=== Section Start ===

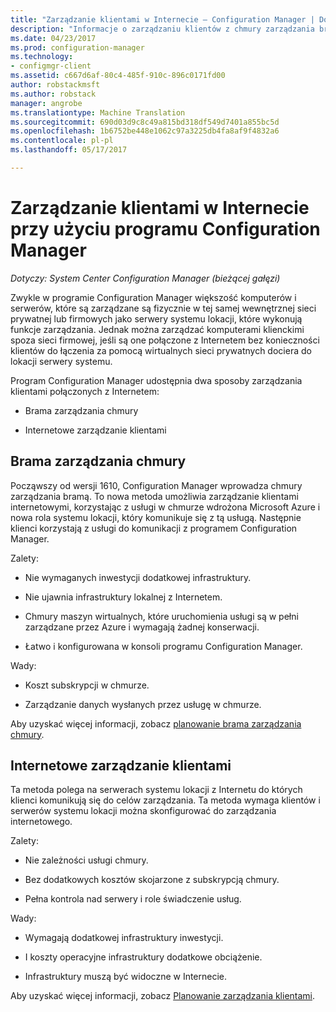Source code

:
 ```yaml
---
title: "Zarządzanie klientami w Internecie — Configuration Manager | Dokumentacja firmy Microsoft"
description: "Informacje o zarządzaniu klientów z chmury zarządzania bramy i zarządzania klientami w programie Configuration Manager."
ms.date: 04/23/2017
ms.prod: configuration-manager
ms.technology:
- configmgr-client
ms.assetid: c667d6af-80c4-485f-910c-896c0171fd00
author: robstackmsft
ms.author: robstack
manager: angrobe
ms.translationtype: Machine Translation
ms.sourcegitcommit: 690d03d9c8c49a815bd318df549d7401a855bc5d
ms.openlocfilehash: 1b6752be448e1062c97a3225db4fa8af9f4832a6
ms.contentlocale: pl-pl
ms.lasthandoff: 05/17/2017

---
```


# <a name="manage-clients-on-the-internet-with-configuration-manager"></a>Zarządzanie klientami w Internecie przy użyciu programu Configuration Manager

*Dotyczy: System Center Configuration Manager (bieżącej gałęzi)*

Zwykle w programie Configuration Manager większość komputerów i serwerów, które są zarządzane są fizycznie w tej samej wewnętrznej sieci prywatnej lub firmowych jako serwery systemu lokacji, które wykonują funkcje zarządzania. Jednak można zarządzać komputerami klienckimi spoza sieci firmowej, jeśli są one połączone z Internetem bez konieczności klientów do łączenia za pomocą wirtualnych sieci prywatnych dociera do lokacji serwery systemu.

Program Configuration Manager udostępnia dwa sposoby zarządzania klientami połączonych z Internetem:

-   Brama zarządzania chmury

-   Internetowe zarządzanie klientami

## <a name="cloud-management-gateway"></a>Brama zarządzania chmury

Począwszy od wersji 1610, Configuration Manager wprowadza chmury zarządzania bramą. To nowa metoda umożliwia zarządzanie klientami internetowymi, korzystając z usługi w chmurze wdrożona Microsoft Azure i nowa rola systemu lokacji, który komunikuje się z tą usługą. Następnie klienci korzystają z usługi do komunikacji z programem Configuration Manager.

Zalety:

-   Nie wymaganych inwestycji dodatkowej infrastruktury.

-   Nie ujawnia infrastruktury lokalnej z Internetem.

-   Chmury maszyn wirtualnych, które uruchomienia usługi są w pełni zarządzane przez Azure i wymagają żadnej konserwacji.

-   Łatwo i konfigurowana w konsoli programu Configuration Manager.

Wady:

-   Koszt subskrypcji w chmurze.

-   Zarządzanie danych wysłanych przez usługę w chmurze.

Aby uzyskać więcej informacji, zobacz [planowanie brama zarządzania chmury](plan-cloud-management-gateway.md).

## <a name="internet-based-client-management"></a>Internetowe zarządzanie klientami

Ta metoda polega na serwerach systemu lokacji z Internetu do których klienci komunikują się do celów zarządzania. Ta metoda wymaga klientów i serwerów systemu lokacji można skonfigurować do zarządzania internetowego.

Zalety:

-   Nie zależności usługi chmury.

-   Bez dodatkowych kosztów skojarzone z subskrypcją chmury.

-   Pełna kontrola nad serwery i role świadczenie usług.

Wady:

-   Wymagają dodatkowej infrastruktury inwestycji.

-   I koszty operacyjne infrastruktury dodatkowe obciążenie.

-   Infrastruktury muszą być widoczne w Internecie.

Aby uzyskać więcej informacji, zobacz [Planowanie zarządzania klientami](plan-internet-based-client-management.md).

=== Section End ===

▶ THE PROBLEM
Take every line above that includes the string "wirtualnych" and return it.

▶ RESULT
Zwykle w programie Configuration Manager większość komputerów i serwerów, które są zarządzane są fizycznie w tej samej wewnętrznej sieci prywatnej lub firmowych jako serwery systemu lokacji, które wykonują funkcje zarządzania. Jednak można zarządzać komputerami klienckimi spoza sieci firmowej, jeśli są one połączone z Internetem bez konieczności klientów do łączenia za pomocą wirtualnych sieci prywatnych dociera do lokacji serwery systemu.
-   Chmury maszyn wirtualnych, które uruchomienia usługi są w pełni zarządzane przez Azure i wymagają żadnej konserwacji.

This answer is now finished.